▶ Description of the task
Below are entries; copy exactly the lines from the one with "also necessarily used" through the one with "The author believes", both included, and leave out the rest.

▶ Material to process
================================

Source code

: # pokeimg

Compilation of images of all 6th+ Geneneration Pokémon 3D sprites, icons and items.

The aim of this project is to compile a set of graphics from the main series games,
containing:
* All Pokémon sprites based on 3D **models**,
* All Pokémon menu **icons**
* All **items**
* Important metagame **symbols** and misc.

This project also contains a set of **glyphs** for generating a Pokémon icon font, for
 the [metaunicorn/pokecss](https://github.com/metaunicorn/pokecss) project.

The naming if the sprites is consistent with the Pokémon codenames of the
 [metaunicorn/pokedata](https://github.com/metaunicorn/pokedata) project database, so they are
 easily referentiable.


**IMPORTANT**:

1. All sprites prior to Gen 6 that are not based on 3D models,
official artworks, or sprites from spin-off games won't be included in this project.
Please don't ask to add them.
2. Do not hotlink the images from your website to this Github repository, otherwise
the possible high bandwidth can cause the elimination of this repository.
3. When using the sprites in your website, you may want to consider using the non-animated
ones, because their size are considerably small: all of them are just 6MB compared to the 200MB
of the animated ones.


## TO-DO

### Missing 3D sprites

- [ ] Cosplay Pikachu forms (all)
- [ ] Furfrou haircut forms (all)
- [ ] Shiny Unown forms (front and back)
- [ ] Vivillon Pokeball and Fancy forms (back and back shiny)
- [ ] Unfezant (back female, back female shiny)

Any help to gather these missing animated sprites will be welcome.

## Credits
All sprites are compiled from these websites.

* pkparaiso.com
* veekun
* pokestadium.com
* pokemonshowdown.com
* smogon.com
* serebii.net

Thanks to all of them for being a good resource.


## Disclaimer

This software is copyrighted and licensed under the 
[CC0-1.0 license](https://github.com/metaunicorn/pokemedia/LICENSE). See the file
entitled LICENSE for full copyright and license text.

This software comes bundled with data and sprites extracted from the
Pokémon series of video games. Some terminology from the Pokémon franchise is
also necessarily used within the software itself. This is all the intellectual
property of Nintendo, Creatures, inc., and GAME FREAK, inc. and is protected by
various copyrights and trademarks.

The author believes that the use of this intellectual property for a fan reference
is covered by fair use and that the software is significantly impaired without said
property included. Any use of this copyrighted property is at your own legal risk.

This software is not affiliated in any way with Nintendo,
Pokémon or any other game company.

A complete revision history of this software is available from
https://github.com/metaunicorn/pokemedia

================================

▶ Output of the task
also necessarily used within the software itself. This is all the intellectual
property of Nintendo, Creatures, inc., and GAME FREAK, inc. and is protected by
various copyrights and trademarks.

The author believes that the use of this intellectual property for a fan reference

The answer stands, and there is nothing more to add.